TASK MATERIAL:
>>>>>

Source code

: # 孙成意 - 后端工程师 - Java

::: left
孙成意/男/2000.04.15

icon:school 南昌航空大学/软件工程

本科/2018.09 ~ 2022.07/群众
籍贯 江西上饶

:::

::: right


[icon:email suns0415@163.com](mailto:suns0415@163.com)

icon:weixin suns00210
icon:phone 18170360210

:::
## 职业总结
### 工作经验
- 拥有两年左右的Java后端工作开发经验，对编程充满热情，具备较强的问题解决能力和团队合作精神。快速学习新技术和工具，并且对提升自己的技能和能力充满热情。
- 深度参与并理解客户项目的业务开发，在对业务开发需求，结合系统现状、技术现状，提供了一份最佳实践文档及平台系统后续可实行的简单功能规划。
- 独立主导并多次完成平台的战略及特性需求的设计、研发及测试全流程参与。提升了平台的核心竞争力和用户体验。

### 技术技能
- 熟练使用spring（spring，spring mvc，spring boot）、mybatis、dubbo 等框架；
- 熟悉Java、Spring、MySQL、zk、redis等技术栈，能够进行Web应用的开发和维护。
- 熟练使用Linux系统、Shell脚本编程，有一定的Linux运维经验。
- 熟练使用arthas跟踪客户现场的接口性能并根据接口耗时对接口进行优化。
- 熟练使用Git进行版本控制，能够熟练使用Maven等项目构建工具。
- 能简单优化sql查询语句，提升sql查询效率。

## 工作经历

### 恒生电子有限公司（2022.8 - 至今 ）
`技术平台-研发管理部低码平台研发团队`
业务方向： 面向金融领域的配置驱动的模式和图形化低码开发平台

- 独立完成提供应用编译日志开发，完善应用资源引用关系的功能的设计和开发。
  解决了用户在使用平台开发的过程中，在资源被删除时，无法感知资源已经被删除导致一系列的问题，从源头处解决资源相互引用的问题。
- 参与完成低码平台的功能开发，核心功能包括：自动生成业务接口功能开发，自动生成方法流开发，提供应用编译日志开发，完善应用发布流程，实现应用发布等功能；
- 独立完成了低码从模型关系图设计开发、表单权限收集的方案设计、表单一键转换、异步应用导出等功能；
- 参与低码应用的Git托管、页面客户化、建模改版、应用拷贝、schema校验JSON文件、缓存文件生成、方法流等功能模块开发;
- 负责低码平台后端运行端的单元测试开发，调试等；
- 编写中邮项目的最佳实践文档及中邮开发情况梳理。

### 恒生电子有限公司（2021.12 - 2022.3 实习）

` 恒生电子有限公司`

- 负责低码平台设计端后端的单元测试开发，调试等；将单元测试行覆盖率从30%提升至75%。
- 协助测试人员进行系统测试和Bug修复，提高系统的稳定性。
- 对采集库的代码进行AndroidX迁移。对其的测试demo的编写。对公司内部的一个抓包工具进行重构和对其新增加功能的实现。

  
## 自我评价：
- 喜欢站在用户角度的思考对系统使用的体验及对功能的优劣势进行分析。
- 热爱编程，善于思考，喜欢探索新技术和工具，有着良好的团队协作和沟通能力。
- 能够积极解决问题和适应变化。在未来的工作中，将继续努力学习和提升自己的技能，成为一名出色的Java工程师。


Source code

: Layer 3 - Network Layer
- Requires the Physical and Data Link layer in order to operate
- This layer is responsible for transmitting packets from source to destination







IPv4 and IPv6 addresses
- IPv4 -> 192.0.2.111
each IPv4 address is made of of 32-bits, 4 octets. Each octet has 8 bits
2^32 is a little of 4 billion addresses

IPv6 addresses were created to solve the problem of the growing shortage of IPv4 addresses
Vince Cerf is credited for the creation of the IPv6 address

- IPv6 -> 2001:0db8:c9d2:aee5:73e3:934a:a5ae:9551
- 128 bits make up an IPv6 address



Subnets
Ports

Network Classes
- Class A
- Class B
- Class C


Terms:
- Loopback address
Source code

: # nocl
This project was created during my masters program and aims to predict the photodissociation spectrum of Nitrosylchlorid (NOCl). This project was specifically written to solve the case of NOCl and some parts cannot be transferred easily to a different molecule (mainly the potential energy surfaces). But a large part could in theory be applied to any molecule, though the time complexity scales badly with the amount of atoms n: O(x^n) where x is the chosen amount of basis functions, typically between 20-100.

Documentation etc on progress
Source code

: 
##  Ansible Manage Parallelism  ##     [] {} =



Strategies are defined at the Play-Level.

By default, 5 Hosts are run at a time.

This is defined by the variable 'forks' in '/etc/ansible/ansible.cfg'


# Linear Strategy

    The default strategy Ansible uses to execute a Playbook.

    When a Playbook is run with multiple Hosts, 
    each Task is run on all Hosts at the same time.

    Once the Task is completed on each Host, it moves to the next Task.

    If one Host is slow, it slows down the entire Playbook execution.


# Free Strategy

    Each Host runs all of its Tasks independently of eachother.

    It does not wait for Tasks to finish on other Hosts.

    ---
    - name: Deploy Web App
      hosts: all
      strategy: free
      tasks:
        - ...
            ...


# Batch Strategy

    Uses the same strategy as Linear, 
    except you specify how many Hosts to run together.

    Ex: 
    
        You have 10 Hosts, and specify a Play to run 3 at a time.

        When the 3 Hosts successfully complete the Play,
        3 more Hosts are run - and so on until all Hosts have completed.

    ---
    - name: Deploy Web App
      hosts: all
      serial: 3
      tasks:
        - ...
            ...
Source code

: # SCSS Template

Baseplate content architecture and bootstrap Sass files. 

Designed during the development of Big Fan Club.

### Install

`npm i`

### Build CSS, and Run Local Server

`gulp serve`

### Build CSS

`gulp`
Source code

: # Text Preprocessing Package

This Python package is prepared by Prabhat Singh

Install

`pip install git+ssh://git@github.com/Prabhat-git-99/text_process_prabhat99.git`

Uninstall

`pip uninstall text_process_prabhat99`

<<<<<

WHAT YOU WILL DO:
Your answer should consist of the lines from the line with "Network Classes" to the line with "strategy: free" above, repeated exactly, both ends included.

SOLUTION TO THE EXERCISE:
Network Classes
- Class A
- Class B
- Class C


Terms:
- Loopback address
Source code

: # nocl
This project was created during my masters program and aims to predict the photodissociation spectrum of Nitrosylchlorid (NOCl). This project was specifically written to solve the case of NOCl and some parts cannot be transferred easily to a different molecule (mainly the potential energy surfaces). But a large part could in theory be applied to any molecule, though the time complexity scales badly with the amount of atoms n: O(x^n) where x is the chosen amount of basis functions, typically between 20-100.

Documentation etc on progress
Source code

: 
##  Ansible Manage Parallelism  ##     [] {} =



Strategies are defined at the Play-Level.

By default, 5 Hosts are run at a time.

This is defined by the variable 'forks' in '/etc/ansible/ansible.cfg'


# Linear Strategy

    The default strategy Ansible uses to execute a Playbook.

    When a Playbook is run with multiple Hosts, 
    each Task is run on all Hosts at the same time.

    Once the Task is completed on each Host, it moves to the next Task.

    If one Host is slow, it slows down the entire Playbook execution.


# Free Strategy

    Each Host runs all of its Tasks independently of eachother.

    It does not wait for Tasks to finish on other Hosts.

    ---
    - name: Deploy Web App
      hosts: all
      strategy: free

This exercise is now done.